Collected data:
<<<<

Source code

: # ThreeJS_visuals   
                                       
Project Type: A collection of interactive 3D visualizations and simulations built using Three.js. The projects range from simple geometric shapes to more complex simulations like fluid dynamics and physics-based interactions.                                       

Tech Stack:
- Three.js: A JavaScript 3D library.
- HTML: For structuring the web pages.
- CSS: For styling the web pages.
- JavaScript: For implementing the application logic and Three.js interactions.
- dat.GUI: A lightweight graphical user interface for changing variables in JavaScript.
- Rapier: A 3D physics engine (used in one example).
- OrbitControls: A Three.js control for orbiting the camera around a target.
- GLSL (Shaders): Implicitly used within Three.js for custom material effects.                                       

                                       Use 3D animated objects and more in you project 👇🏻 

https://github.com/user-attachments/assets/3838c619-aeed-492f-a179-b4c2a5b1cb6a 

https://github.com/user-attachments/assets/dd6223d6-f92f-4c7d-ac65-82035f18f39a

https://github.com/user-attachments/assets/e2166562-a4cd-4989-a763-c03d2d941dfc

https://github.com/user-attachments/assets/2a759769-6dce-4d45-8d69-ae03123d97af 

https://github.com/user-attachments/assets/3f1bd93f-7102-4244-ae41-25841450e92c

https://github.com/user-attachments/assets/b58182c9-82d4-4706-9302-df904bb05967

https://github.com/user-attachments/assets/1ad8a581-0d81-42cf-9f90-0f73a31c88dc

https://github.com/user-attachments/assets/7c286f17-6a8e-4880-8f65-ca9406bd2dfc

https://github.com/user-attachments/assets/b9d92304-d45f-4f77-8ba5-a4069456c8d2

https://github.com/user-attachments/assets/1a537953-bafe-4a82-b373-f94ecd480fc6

>>>>

## Brief
Line count for "attachments": give the number of lines in the data above that include it, and nothing else.

## The completed task
10